Remembering Gary Hanson
Gary Hanson, beloved emeritus professor in the School of Journalism and Mass Communication (JMC) at Kent State University, died on May 18, almost seven years after being diagnosed with cancer.
Calling hours will take place Wednesday, May 24, from 6-8 p.m., and on Thursday, May 25, from 10-11 a.m., with a celebration of his life at 11 a.m. All will take place at Bissler & Sons Funeral Home in Kent. Read more in his obituary.
Gary retired from Kent State in 2016 and was a favorite of students and alumni during his 18-year tenure in JMC. He taught Broadcast Beat Reporting – a make-it-or-break-it class for broadcast journalism majors that he fondly called, “the class you came to Kent State to take” – Reporting Public Affairs; Media, Power and Culture; and more.
He cherished the time he spent with students inside and outside of the classroom. As adviser of TV2, the student-run television station, from 1999 to 2008 and from 2015 until his retirement, he spent many late nights working with students in the newsroom, editing suites, studio and control room, as he molded them into professionals.
Gary also pioneered study abroad opportunities for journalism and mass communication students. With his wife LuEtt Hanson, emerita associate dean of the College of Communication and Information who also retired in 2016, and his friend and colleague Mitch McKenney, associate professor, he created the International Storytelling course, which takes students to different international destinations each spring to report and tell stories. Gary and LuEtt cherished the opportunity to share their passion for global journalism and learning about other cultures with students; through International Storytelling, Gary was able to teach more than 100 students to create multimedia stories while in six countries on three continents.
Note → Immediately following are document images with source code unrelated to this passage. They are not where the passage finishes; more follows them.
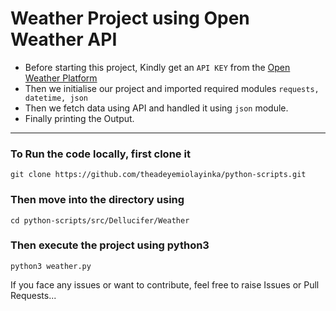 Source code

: # Weather Project using Open Weather API

- Before starting this project, Kindly get an ```API KEY``` from the [Open Weather Platform](https://openweathermap.org/api)
- Then we initialise our project and imported required modules ``` requests, datetime, json ```
- Then we fetch data using API and handled it using ```json``` module.
- Finally printing the Output.
<hr>

### To Run the code locally, first clone it 
```
git clone https://github.com/theadeyemiolayinka/python-scripts.git
```

### Then move into the directory using
```
cd python-scripts/src/Dellucifer/Weather
```

### Then execute the project using python3
```
python3 weather.py
```
If you face any issues or want to contribute, feel free to raise Issues or Pull Requests...

     
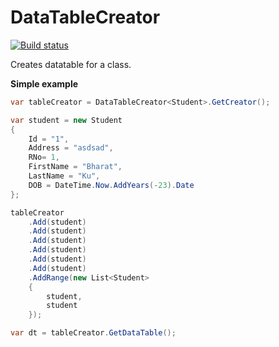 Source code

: # DataTableCreator
[![Build status](https://ci.appveyor.com/api/projects/status/j375v8i3etemu43u/branch/master?svg=true)](https://ci.appveyor.com/project/pavinan/datatablecreator/branch/master)


Creates datatable for a class.

**Simple example**

```csharp
var tableCreator = DataTableCreator<Student>.GetCreator();

var student = new Student
{
    Id = "1",
    Address = "asdsad",
    RNo= 1,
    FirstName = "Bharat",
    LastName = "Ku",
    DOB = DateTime.Now.AddYears(-23).Date
};

tableCreator
    .Add(student)
    .Add(student)
    .Add(student)
    .Add(student)
    .Add(student)
    .Add(student)
    .AddRange(new List<Student>
    {
        student,
        student
    });

var dt = tableCreator.GetDataTable();
```
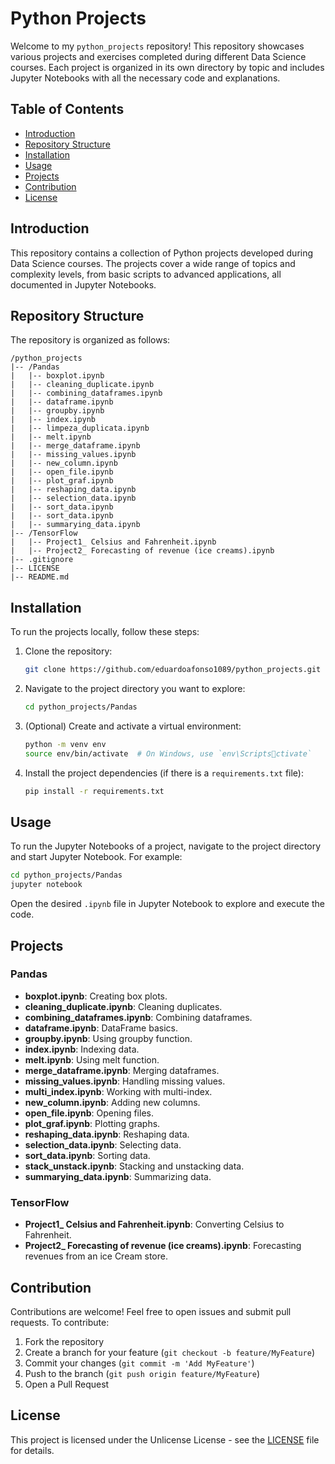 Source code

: 
# Python Projects

Welcome to my `python_projects` repository! This repository showcases various projects and exercises completed during different Data Science courses. Each project is organized in its own directory by topic and includes Jupyter Notebooks with all the necessary code and explanations.

## Table of Contents

- [Introduction](#introduction)
- [Repository Structure](#repository-structure)
- [Installation](#installation)
- [Usage](#usage)
- [Projects](#projects)
- [Contribution](#contribution)
- [License](#license)

## Introduction

This repository contains a collection of Python projects developed during Data Science courses. The projects cover a wide range of topics and complexity levels, from basic scripts to advanced applications, all documented in Jupyter Notebooks.

## Repository Structure

The repository is organized as follows:

```
/python_projects
|-- /Pandas
|   |-- boxplot.ipynb
|   |-- cleaning_duplicate.ipynb
|   |-- combining_dataframes.ipynb
|   |-- dataframe.ipynb
|   |-- groupby.ipynb
|   |-- index.ipynb
|   |-- limpeza_duplicata.ipynb
|   |-- melt.ipynb
|   |-- merge_dataframe.ipynb
|   |-- missing_values.ipynb
|   |-- new_column.ipynb
|   |-- open_file.ipynb
|   |-- plot_graf.ipynb
|   |-- reshaping_data.ipynb
|   |-- selection_data.ipynb
|   |-- sort_data.ipynb
|   |-- sort_data.ipynb
|   |-- summarying_data.ipynb
|-- /TensorFlow
|   |-- Project1_ Celsius and Fahrenheit.ipynb
|   |-- Project2_ Forecasting of revenue (ice creams).ipynb
|-- .gitignore
|-- LICENSE
|-- README.md
```

## Installation

To run the projects locally, follow these steps:

1. Clone the repository:

   ```sh
   git clone https://github.com/eduardoafonso1089/python_projects.git
   ```

2. Navigate to the project directory you want to explore:

   ```sh
   cd python_projects/Pandas
   ```

3. (Optional) Create and activate a virtual environment:

   ```sh
   python -m venv env
   source env/bin/activate  # On Windows, use `env\Scriptsctivate`
   ```

4. Install the project dependencies (if there is a `requirements.txt` file):

   ```sh
   pip install -r requirements.txt
   ```

## Usage

To run the Jupyter Notebooks of a project, navigate to the project directory and start Jupyter Notebook. For example:

```sh
cd python_projects/Pandas
jupyter notebook
```

Open the desired `.ipynb` file in Jupyter Notebook to explore and execute the code.

## Projects

### Pandas
- **boxplot.ipynb**: Creating box plots.
- **cleaning_duplicate.ipynb**: Cleaning duplicates.
- **combining_dataframes.ipynb**: Combining dataframes.
- **dataframe.ipynb**: DataFrame basics.
- **groupby.ipynb**: Using groupby function.
- **index.ipynb**: Indexing data.
- **melt.ipynb**: Using melt function.
- **merge_dataframe.ipynb**: Merging dataframes.
- **missing_values.ipynb**: Handling missing values.
- **multi_index.ipynb**: Working with multi-index.
- **new_column.ipynb**: Adding new columns.
- **open_file.ipynb**: Opening files.
- **plot_graf.ipynb**: Plotting graphs.
- **reshaping_data.ipynb**: Reshaping data.
- **selection_data.ipynb**: Selecting data.
- **sort_data.ipynb**: Sorting data.
- **stack_unstack.ipynb**: Stacking and unstacking data.
- **summarying_data.ipynb**: Summarizing data.


### TensorFlow
- **Project1_ Celsius and Fahrenheit.ipynb**: Converting Celsius to Fahrenheit.
- **Project2_ Forecasting of revenue (ice creams).ipynb**: Forecasting revenues from an ice Cream store.

## Contribution

Contributions are welcome! Feel free to open issues and submit pull requests. To contribute:

1. Fork the repository
2. Create a branch for your feature (`git checkout -b feature/MyFeature`)
3. Commit your changes (`git commit -m 'Add MyFeature'`)
4. Push to the branch (`git push origin feature/MyFeature`)
5. Open a Pull Request

## License

This project is licensed under the Unlicense License - see the [LICENSE](LICENSE) file for details.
In 2011, Gary earned Kent State’s most prestigious teaching honor, the Distinguished Teaching Award. Sponsored by the Alumni Association, the award is presented to faculty members who demonstrate extraordinary teaching in the classroom and a devotion to touching students’ lives. In a nomination letter, a former student wrote, “I still hear (Gary’s) voice in my head every time I write a story.” Alumni working as reporters, anchors and producers across the country often echo that statement.
Just before he retired, Gary was named the 2016 recipient of the prestigious Edward L. Bliss Award for Distinguished Broadcast Journalism Education, presented annually by the Electronic News Division of the Association for Education in Journalism and Mass Communication (AEJMC) to recognize significant and lasting contributions to the field in the areas of teaching, scholarship, and service. He accepted the award last August at the AEJMC National Convention in Minneapolis.
When reflecting on this honor, Gary shared some thoughts about his legacy in broadcast journalism education:
“If someone were to say, ‘What’s your legacy here?’, I would show them a big picture that I have of students at graduation. Knowing that I can go and point to various people on that board and I can tell you where they’re out doing good work in journalism and helping their communities understand the kinds of things they need to know, that’s extremely gratifying.”
JMC Director Thor Wasbotten reflected on Gary’s impact, “Gary was a mentor to me as well as a colleague and friend. He was a tremendously influential and effective teacher and provided service to all levels of our discipline and produced research that had national impact. Above all else, Gary accomplished all of this without compromising his principles and values of being compassionate and thoughtful, while maintaining the highest integrity and a genuine appreciation for others. We will miss him."
Amy Reynolds, Ph.D., the dean of the College of Communication and Information, shared, “Gary was a valuable and engaged member of our faculty and was widely respected within the national professional and academic broadcast journalism communities. His life’s work and his commitment to his craft and to his students is felt, literally, across the globe.”